§ **TASK PROMPT**: Among the entries below, count each line holding the word "Experts". Write only the number.

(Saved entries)
◆ ◆ ◆ ◆ ◆ ◆ ◆
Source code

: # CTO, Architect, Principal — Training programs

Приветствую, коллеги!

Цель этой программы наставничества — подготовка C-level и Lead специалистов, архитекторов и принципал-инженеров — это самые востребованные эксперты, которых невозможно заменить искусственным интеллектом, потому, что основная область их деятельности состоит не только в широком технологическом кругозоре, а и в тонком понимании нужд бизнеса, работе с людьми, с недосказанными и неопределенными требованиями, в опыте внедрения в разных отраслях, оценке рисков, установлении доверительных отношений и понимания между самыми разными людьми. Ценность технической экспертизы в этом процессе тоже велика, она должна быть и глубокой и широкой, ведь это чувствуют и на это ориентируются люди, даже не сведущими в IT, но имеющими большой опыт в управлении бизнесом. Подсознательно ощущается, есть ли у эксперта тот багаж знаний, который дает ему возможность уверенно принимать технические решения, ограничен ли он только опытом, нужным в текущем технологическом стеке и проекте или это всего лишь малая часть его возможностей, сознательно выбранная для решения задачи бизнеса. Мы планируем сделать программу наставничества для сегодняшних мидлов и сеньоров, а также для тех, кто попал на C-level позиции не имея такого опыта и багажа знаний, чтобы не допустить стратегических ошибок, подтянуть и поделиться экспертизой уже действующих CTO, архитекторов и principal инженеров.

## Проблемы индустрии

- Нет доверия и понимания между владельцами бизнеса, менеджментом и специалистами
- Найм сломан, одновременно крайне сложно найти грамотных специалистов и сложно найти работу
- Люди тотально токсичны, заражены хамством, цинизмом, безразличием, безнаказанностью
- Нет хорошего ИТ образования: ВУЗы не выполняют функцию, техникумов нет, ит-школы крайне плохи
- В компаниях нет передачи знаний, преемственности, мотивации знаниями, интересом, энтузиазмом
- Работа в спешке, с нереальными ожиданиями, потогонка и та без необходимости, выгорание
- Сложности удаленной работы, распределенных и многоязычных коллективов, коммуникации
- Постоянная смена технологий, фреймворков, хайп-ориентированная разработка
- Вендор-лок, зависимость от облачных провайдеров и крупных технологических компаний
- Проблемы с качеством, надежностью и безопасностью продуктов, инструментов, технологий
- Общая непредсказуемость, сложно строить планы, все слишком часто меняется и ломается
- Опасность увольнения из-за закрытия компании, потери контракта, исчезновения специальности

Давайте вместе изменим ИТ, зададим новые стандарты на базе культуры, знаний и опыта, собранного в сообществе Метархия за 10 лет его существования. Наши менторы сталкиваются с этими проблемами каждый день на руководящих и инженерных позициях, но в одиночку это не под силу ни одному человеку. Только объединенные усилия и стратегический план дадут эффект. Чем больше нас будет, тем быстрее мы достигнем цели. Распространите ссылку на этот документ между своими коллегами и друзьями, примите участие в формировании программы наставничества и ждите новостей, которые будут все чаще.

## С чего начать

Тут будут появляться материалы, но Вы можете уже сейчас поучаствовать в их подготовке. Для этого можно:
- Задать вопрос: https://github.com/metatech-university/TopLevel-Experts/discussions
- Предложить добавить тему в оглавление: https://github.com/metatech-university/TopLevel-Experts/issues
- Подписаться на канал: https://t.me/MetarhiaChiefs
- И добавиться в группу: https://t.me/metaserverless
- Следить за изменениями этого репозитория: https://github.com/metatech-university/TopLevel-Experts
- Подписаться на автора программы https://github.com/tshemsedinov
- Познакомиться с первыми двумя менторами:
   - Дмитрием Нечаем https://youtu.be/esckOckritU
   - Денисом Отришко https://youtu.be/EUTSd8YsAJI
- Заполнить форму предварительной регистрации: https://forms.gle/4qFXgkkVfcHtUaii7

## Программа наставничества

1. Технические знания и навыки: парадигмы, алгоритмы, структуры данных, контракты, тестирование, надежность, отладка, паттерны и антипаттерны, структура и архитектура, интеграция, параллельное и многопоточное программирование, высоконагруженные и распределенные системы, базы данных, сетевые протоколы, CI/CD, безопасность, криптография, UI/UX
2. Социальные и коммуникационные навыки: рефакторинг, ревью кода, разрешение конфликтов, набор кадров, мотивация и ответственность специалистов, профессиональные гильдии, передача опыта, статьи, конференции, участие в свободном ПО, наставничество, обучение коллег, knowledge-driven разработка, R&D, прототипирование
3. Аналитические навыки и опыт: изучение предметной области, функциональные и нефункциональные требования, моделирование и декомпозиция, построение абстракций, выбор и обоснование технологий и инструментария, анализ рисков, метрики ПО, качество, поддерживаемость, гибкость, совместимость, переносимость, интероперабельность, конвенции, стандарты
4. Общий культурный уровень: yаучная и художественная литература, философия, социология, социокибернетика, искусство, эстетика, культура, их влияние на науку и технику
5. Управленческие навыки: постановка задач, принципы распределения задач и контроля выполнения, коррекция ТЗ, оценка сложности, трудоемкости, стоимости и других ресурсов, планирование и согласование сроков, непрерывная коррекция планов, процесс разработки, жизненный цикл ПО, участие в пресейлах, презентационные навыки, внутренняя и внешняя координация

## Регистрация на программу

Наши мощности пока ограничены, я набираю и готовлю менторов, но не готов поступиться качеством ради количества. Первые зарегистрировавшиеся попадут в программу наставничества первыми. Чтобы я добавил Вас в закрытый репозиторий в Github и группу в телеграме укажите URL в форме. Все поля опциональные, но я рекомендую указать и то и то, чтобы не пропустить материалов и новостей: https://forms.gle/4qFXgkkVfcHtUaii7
◆ ◆ ◆ ◆ ◆ ◆ ◆
§ **OUTPUT BELOW**: 3